Sejak Februari lalu, kita sudah menghabiskan USD9,08 miliar cadangan devisa. Ujungnya, per bulan Mei kemarin, cadangan devisa kita tinggal USD122,9 miliar. Padahal Februari lalu, jumlahnya masih USD131,98 miliar. Artinya, pemerintah dan otoritas moneter perlu segera mencari jalan keluar lain untuk mengatasi krisis nilai tukar tersebut, tak bisa terus-menerus menggunakan cara konvensional untuk mengintervensi pasar.
Selain karena faktor global, jebloknya nilai tukar rupiah ini salah satunya dipicu oleh tingginya tingkat ketergantungan kita terhadap impor, investasi asing, dan juga utang. Sehingga setiap kali kita impor, membayar dividen, atau membayar bunga dan cicilan utang, selalu terjadi tekanan terhadap nilai tukar rupiah.

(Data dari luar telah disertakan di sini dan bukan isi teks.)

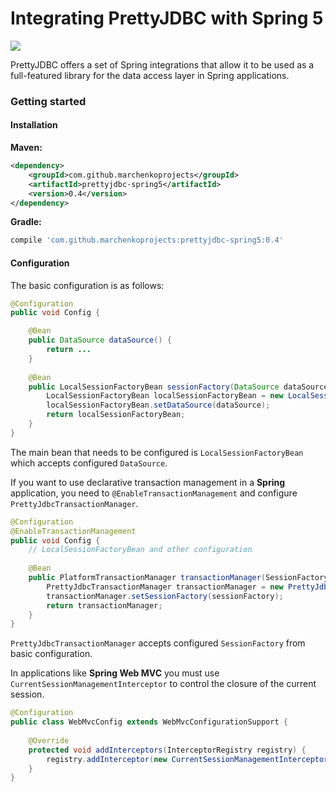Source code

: # Integrating PrettyJDBC with Spring 5
[![](https://img.shields.io/maven-central/v/com.github.marchenkoprojects/prettyjdbc-spring5.svg?style=flat&colorB=brightgreen)](https://search.maven.org/artifact/com.github.marchenkoprojects/prettyjdbc-spring5/0.4/jar)

PrettyJDBC offers a set of Spring integrations that allow it to be used as a full-featured library for the data access layer in Spring applications.

### Getting started ###
#### Installation ####
**Maven:**
```xml
<dependency>
    <groupId>com.github.marchenkoprojects</groupId>
    <artifactId>prettyjdbc-spring5</artifactId>
    <version>0.4</version>
</dependency>
```
**Gradle:**
```groovy
compile 'com.github.marchenkoprojects:prettyjdbc-spring5:0.4'
```

#### Configuration ####
The basic configuration is as follows:
```java
@Configuration
public void Config {

    @Bean
    public DataSource dataSource() {
        return ...
    }
    
    @Bean
    public LocalSessionFactoryBean sessionFactory(DataSource dataSource) {
        LocalSessionFactoryBean localSessionFactoryBean = new LocalSessionFactoryBean();
        localSessionFactoryBean.setDataSource(dataSource);
        return localSessionFactoryBean;
    }
}
```
The main bean that needs to be configured is `LocalSessionFactoryBean` which accepts configured `DataSource`.

If you want to use declarative transaction management in a **Spring** application, 
you need to `@EnableTransactionManagement` and configure `PrettyJdbcTransactionManager`.
```java
@Configuration
@EnableTransactionManagement
public void Config {
    // LocalSessionFactoryBean and other configuration
    
    @Bean
    public PlatformTransactionManager transactionManager(SessionFactory sessionFactory) {
        PrettyJdbcTransactionManager transactionManager = new PrettyJdbcTransactionManager();
        transactionManager.setSessionFactory(sessionFactory);
        return transactionManager;
    }
}
```
`PrettyJdbcTransactionManager` accepts configured `SessionFactory` from basic configuration.

In applications like **Spring Web MVC** you must use `CurrentSessionManagementInterceptor` to control the closure of the current session.
```java
@Configuration
public class WebMvcConfig extends WebMvcConfigurationSupport {
    
    @Override
    protected void addInterceptors(InterceptorRegistry registry) {
        registry.addInterceptor(new CurrentSessionManagementInterceptor());
    }
}
```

“Inilah poin yang kemarin diingatkan oleh Ketua Umum Partai Gerindra, Pak Prabowo, soal bahayanya perekonomian yang ditopang oleh utang. Per 30 April 2018, posisi utang pemerintah sudah mencapai Rp4.180,61 triliun. Dari jumlah tersebut, 41% di antaranya berdenominasi valuta asing (valas), baik dalam bentuk pinjaman, SBN (Surat Berharga Negara), maupun SBN Syariah”, paparnya.
Dengan komposisi utang valas yang demikian besar, maka pembayaran beban utang, baik cicilan jatuh tempo maupun bunga, tentunya terikat pula dengan mata uang asing. Ada tiga mata uang asing yang mendominasi utang kita, yaitu dolar AS, yen, dan euro. Sehingga dampak dari pelemahan rupiah terhadap sejumlah mata uang asing utama pasti akan menambah jumlah utang dalam rupiah dan menambah beban yang harus dipikul APBN.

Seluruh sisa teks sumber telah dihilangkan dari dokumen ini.